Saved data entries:
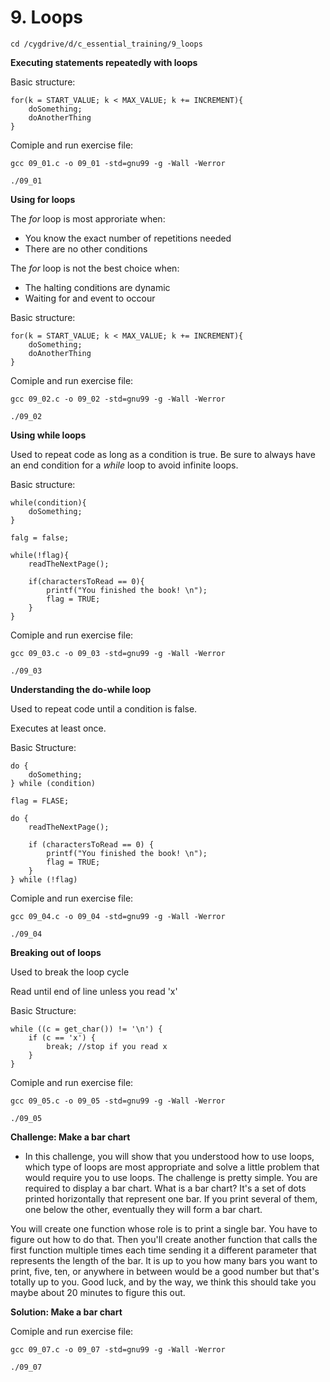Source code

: # 9. Loops

```
cd /cygdrive/d/c_essential_training/9_loops
```

**Executing statements repeatedly with loops**

Basic structure:
```
for(k = START_VALUE; k < MAX_VALUE; k += INCREMENT){
	doSomething;
	doAnotherThing
}
```

Comiple and run exercise file:
```
gcc 09_01.c -o 09_01 -std=gnu99 -g -Wall -Werror

./09_01
```

**Using for loops**

The *for* loop is most approriate when:

* You know the exact number of repetitions needed
* There are no other conditions

The *for* loop is not the best choice when:

* The halting conditions are dynamic
* Waiting for and event to occour

Basic structure:
```
for(k = START_VALUE; k < MAX_VALUE; k += INCREMENT){
	doSomething;
	doAnotherThing
}
```

Comiple and run exercise file:
```
gcc 09_02.c -o 09_02 -std=gnu99 -g -Wall -Werror

./09_02
```

**Using while loops**

Used to repeat code as long as a condition is true. Be sure to always have an end condition for a *while* loop to avoid infinite loops.

Basic structure:
```
while(condition){
	doSomething;
}
```

```
falg = false;

while(!flag){
	readTheNextPage();

	if(charactersToRead == 0){
		printf("You finished the book! \n");
		flag = TRUE;
	}
}
```

Comiple and run exercise file:
```
gcc 09_03.c -o 09_03 -std=gnu99 -g -Wall -Werror

./09_03
```

**Understanding the do-while loop**

Used to repeat code until a condition is false. 

Executes at least once.

Basic Structure:
```
do {
	doSomething;
} while (condition)
```

```
flag = FLASE;

do {
	readTheNextPage();

	if (charactersToRead == 0) {
		printf("You finished the book! \n");
		flag = TRUE;
	}
} while (!flag)
```

Comiple and run exercise file:
```
gcc 09_04.c -o 09_04 -std=gnu99 -g -Wall -Werror

./09_04
```

**Breaking out of loops**

Used to break the loop cycle

Read until end of line unless you read 'x'

Basic Structure:
```
while ((c = get_char()) != '\n') {
	if (c == 'x') {
		break; //stop if you read x
	}
}
```

Comiple and run exercise file:
```
gcc 09_05.c -o 09_05 -std=gnu99 -g -Wall -Werror

./09_05
```

**Challenge: Make a bar chart**

- In this challenge, you will show that you understood how to use loops, which type of loops are most appropriate and solve a little problem that would require you to use loops. The challenge is pretty simple. You are required to display a bar chart. What is a bar chart? It's a set of dots printed horizontally that represent one bar. If you print several of them, one below the other, eventually they will form a bar chart.

You will create one function whose role is to print a single bar. You have to figure out how to do that. Then you'll create another function that calls the first function multiple times each time sending it a different parameter that represents the length of the bar. It is up to you how many bars you want to print, five, ten, or anywhere in between would be a good number but that's totally up to you. Good luck, and by the way, we think this should take you maybe about 20 minutes to figure this out.

**Solution: Make a bar chart**

Comiple and run exercise file:
```
gcc 09_07.c -o 09_07 -std=gnu99 -g -Wall -Werror

./09_07
```
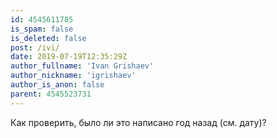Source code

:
 ```yaml
---
id: 4545611785
is_spam: false
is_deleted: false
post: /ivi/
date: 2019-07-19T12:35:29Z
author_fullname: 'Ivan Grishaev'
author_nickname: 'igrishaev'
author_is_anon: false
parent: 4545523731
---
```


<p>Как проверить, было ли это написано год назад (см. дату)?</p>
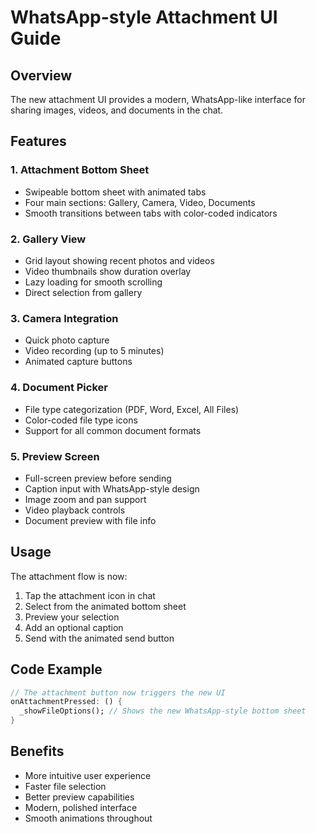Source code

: # WhatsApp-style Attachment UI Guide

## Overview
The new attachment UI provides a modern, WhatsApp-like interface for sharing images, videos, and documents in the chat.

## Features

### 1. **Attachment Bottom Sheet**
- Swipeable bottom sheet with animated tabs
- Four main sections: Gallery, Camera, Video, Documents
- Smooth transitions between tabs with color-coded indicators

### 2. **Gallery View**
- Grid layout showing recent photos and videos
- Video thumbnails show duration overlay
- Lazy loading for smooth scrolling
- Direct selection from gallery

### 3. **Camera Integration**
- Quick photo capture
- Video recording (up to 5 minutes)
- Animated capture buttons

### 4. **Document Picker**
- File type categorization (PDF, Word, Excel, All Files)
- Color-coded file type icons
- Support for all common document formats

### 5. **Preview Screen**
- Full-screen preview before sending
- Caption input with WhatsApp-style design
- Image zoom and pan support
- Video playback controls
- Document preview with file info

## Usage

The attachment flow is now:
1. Tap the attachment icon in chat
2. Select from the animated bottom sheet
3. Preview your selection
4. Add an optional caption
5. Send with the animated send button

## Code Example

```dart
// The attachment button now triggers the new UI
onAttachmentPressed: () {
  _showFileOptions(); // Shows the new WhatsApp-style bottom sheet
}
```

## Benefits
- More intuitive user experience
- Faster file selection
- Better preview capabilities
- Modern, polished interface
- Smooth animations throughout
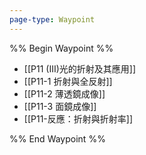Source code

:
 ```yaml
---
page-type: Waypoint
---
```

%% Begin Waypoint %%
- [[P11 (III)光的折射及其應用]]
- [[P11-1 折射與全反射]]
- [[P11-2 薄透鏡成像]]
- [[P11-3 面鏡成像]]
- [[P11-反應：折射與折射率]]

%% End Waypoint %%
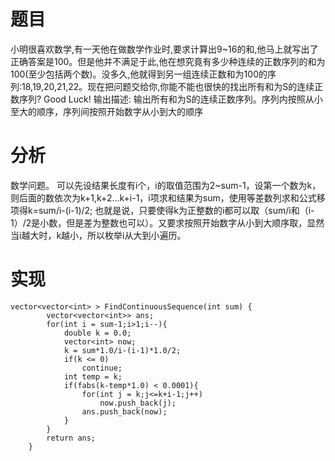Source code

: # 题目
小明很喜欢数学,有一天他在做数学作业时,要求计算出9~16的和,他马上就写出了正确答案是100。但是他并不满足于此,他在想究竟有多少种连续的正数序列的和为100(至少包括两个数)。没多久,他就得到另一组连续正数和为100的序列:18,19,20,21,22。现在把问题交给你,你能不能也很快的找出所有和为S的连续正数序列? Good Luck!
输出描述:
输出所有和为S的连续正数序列。序列内按照从小至大的顺序，序列间按照开始数字从小到大的顺序
# 分析
数学问题。
可以先设结果长度有i个，i的取值范围为2~sum-1，设第一个数为k，则后面的数依次为k+1,k+2...k+i-1，i项求和结果为sum，使用等差数列求和公式移项得k=sum/i-(i-1)/2;
也就是说，只要使得k为正整数的i都可以取（sum/i和（i-1）/2是小数，但是差为整数也可以）。又要求按照开始数字从小到大顺序取，显然当i越大时，k越小，所以枚举i从大到小遍历。
# 实现
```
vector<vector<int> > FindContinuousSequence(int sum) {
        vector<vector<int>> ans;
        for(int i = sum-1;i>1;i--){
            double k = 0.0;
            vector<int> now;
            k = sum*1.0/i-(i-1)*1.0/2;
            if(k <= 0)
                continue;
            int temp = k;
            if(fabs(k-temp*1.0) < 0.0001){
                for(int j = k;j<=k+i-1;j++)
                    now.push_back(j);
                ans.push_back(now);
            }
        }
        return ans;
    }
```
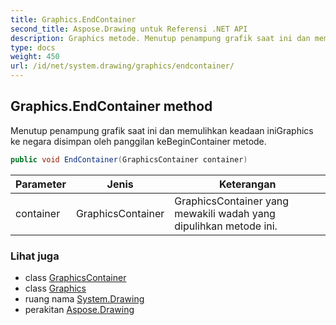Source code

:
 ```yaml
---
title: Graphics.EndContainer
second_title: Aspose.Drawing untuk Referensi .NET API
description: Graphics metode. Menutup penampung grafik saat ini dan memulihkan keadaan iniGraphics ke negara disimpan oleh panggilan keBeginContainer metode.
type: docs
weight: 450
url: /id/net/system.drawing/graphics/endcontainer/
---
```

## Graphics.EndContainer method

Menutup penampung grafik saat ini dan memulihkan keadaan iniGraphics ke negara disimpan oleh panggilan keBeginContainer metode.

```csharp
public void EndContainer(GraphicsContainer container)
```

| Parameter | Jenis | Keterangan |
| --- | --- | --- |
| container | GraphicsContainer | GraphicsContainer yang mewakili wadah yang dipulihkan metode ini. |

### Lihat juga

* class [GraphicsContainer](../../../system.drawing.drawing2d/graphicscontainer/)
* class [Graphics](../)
* ruang nama [System.Drawing](../../graphics/)
* perakitan [Aspose.Drawing](../../../)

[ASSIGNMENT] Copy out exactly, with no pictures, the lines of the data from the first one through the line bearing "The *for* loop is most".

[RESPONSE TO THIS TASK]
Source code

: # 9. Loops

```
cd /cygdrive/d/c_essential_training/9_loops
```

**Executing statements repeatedly with loops**

Basic structure:
```
for(k = START_VALUE; k < MAX_VALUE; k += INCREMENT){
	doSomething;
	doAnotherThing
}
```

Comiple and run exercise file:
```
gcc 09_01.c -o 09_01 -std=gnu99 -g -Wall -Werror

./09_01
```

**Using for loops**

The *for* loop is most approriate when:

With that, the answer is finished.